The actor who plays Jake also plays Blake, and the actor who plays Tim also plays Young Scrooge and Boy Scrooge. Scrooge's Father, Nick, Noel, and a Fence are all played by "Man 1", while Fred, Fezziwig, and Pytor are all played by "Man 2". The same is done with the women – Svetlana, Christmas Past, and Carol are all played by "Woman 1" and Scrooge's Mother, Maria, Jean, and Nurse are all played by "Woman 2".

Ghost of Christmas Future is not a character as much as it is stage directions; it is represented through ominous music, sound, and light effects.

==Staging==
The stage unit set up is simple – a few tables and chairs is sufficient. Godfrey states within the Production Notes that while A Queer Carol is set in Manhattan, theatre companies and directors can change specifics to reflect their own location.

==Production history==
In a statement, playwright Joe Godfrey said "I have always thought that a contemporary spin on this wonderful story would be appropriate for the gay and lesbian community. We have our Cratchits, our Tims, our Fezziwigs and certainly our own Scrooges."

===1999 Buffalo workshop===

A Queer Carol was work shopped throughout December 1999 at the New Phoenix Theater in Buffalo, New York. Richard Lambert was the Artistic Director.

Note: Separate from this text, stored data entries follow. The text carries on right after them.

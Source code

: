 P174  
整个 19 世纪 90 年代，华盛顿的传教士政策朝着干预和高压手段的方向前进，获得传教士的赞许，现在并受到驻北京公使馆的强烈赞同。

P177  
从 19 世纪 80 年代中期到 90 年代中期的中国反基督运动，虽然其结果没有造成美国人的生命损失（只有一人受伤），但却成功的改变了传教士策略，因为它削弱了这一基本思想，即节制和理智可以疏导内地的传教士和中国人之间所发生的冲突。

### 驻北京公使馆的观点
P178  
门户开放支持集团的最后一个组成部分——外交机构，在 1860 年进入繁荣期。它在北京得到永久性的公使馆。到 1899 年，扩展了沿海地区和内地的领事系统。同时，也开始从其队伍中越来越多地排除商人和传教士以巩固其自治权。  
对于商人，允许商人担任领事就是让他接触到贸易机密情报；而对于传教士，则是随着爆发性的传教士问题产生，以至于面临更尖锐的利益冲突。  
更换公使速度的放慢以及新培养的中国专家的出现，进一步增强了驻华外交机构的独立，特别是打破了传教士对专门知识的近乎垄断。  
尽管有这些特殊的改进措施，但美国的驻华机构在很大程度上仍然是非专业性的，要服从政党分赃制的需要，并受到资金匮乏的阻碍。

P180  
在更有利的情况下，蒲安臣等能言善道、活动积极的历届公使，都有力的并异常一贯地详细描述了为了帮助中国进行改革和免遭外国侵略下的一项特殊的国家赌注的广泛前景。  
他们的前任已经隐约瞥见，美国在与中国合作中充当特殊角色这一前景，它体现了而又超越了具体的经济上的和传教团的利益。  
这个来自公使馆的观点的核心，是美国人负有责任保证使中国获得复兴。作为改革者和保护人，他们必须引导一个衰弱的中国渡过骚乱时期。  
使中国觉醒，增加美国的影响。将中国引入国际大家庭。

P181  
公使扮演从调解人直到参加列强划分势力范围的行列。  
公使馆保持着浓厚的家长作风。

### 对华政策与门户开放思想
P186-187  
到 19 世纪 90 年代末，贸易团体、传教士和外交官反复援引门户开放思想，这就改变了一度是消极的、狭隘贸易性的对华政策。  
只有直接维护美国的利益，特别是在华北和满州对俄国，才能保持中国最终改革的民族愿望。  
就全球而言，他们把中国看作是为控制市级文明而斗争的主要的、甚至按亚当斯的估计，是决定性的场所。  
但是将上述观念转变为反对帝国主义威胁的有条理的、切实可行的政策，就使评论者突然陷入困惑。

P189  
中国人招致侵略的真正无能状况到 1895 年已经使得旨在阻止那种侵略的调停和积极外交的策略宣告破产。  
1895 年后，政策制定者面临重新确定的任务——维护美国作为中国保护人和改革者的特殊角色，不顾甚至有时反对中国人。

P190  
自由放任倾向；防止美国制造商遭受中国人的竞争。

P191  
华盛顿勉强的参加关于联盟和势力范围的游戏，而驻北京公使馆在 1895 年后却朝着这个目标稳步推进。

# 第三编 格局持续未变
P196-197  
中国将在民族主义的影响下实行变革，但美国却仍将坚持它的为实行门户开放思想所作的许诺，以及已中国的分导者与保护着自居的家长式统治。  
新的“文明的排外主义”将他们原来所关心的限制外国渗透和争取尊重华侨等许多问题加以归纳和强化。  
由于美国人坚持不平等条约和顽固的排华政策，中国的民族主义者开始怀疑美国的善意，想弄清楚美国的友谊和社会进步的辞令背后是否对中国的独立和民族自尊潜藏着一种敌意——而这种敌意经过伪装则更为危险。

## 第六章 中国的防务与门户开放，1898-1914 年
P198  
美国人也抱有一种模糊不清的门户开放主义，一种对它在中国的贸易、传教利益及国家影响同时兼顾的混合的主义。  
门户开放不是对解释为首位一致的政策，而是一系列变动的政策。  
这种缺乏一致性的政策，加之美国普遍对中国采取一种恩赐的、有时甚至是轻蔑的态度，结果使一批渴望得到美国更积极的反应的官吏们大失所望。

===2001 New York City premiere===

A Queer Carol had its New York City premiere on December 6, 2001, at the Duplex Cabaret Theatre by SourceWorks Theatre. Mark Cannistraro was the artistic director.

Cast

- Bob Cratchit – J.D Lynch
- Ebenezer Scrooge – John Marino
- Ghost of Christmas Present – Michael Lynch
- Jake/Blake – Henry David Clarke
- Man 1 – Nathan Johnson
- Man 2 – Yaakov Sullivan
- Tim/Young Scrooge – Danny Pintauro
- Woman 1/Ghost of Christmas Past – Cynthia Pierce
- Woman 2 – Virginia Baeta

===Other performances===

Since its 2001 premiere at the Duplex Cabaret Theatre, A Queer Carol had been performed around the United States, including Arizona, Georgia, Tennessee, and Wisconsin. One of the most recent productions was at the Metropolitan Community Church of Tampa, Florida, and ran in December 2016.

==Reception==
TheaterMania reviewer Dan Bacalzo in 2001 found the play "surprisingly effective, infusing the holiday classic with camp sensibility without losing the spirit and meaning of the story," yet criticized playwright Joe Godfrey's script for being sometimes "a little too cute and predictable with his jokes" and "cheesy references to [Marilyn] Monroe's life and career". Bacalzo also criticized the Duplex Cabaret Theatre (New York City) production's "limitations of the staging" and attributed to "a non-movable piano" for making most scenes occur at "directly [the] center stage in a semi- [sic] manner." Nevertheless, he praised the ensemble cast's acting and own portrayals of multiple parts, including actor Danny Pintauro's portrayal of young Scrooge. He further wrote that many audiences except "purists" of the original novel would enjoy the play adaptation.

Mark E. Leib wrote his criticisms in 2005 regarding the Florida production, "The script is mediocre, much of the acting is regrettable, and there's nothing very pleasing about the costume or set design." StageSceneLA reviewer Steven Stanley in 2010 praised the "good" adaptation, even when not "perfect", yet Stanley found "some of [Godfrey's] campier jokes" weak, "young Scrooge's switch from sweet to cold-hearted" not well developed, and "the 'contemporary' setting [...] tad dated with terms like 'lover' and references to [...] Kitty Carlisle." However, Stanley also praised Christopher Peduzzi's portrayal of Scrooge in the Theatre Out (Santa Ana, California) production.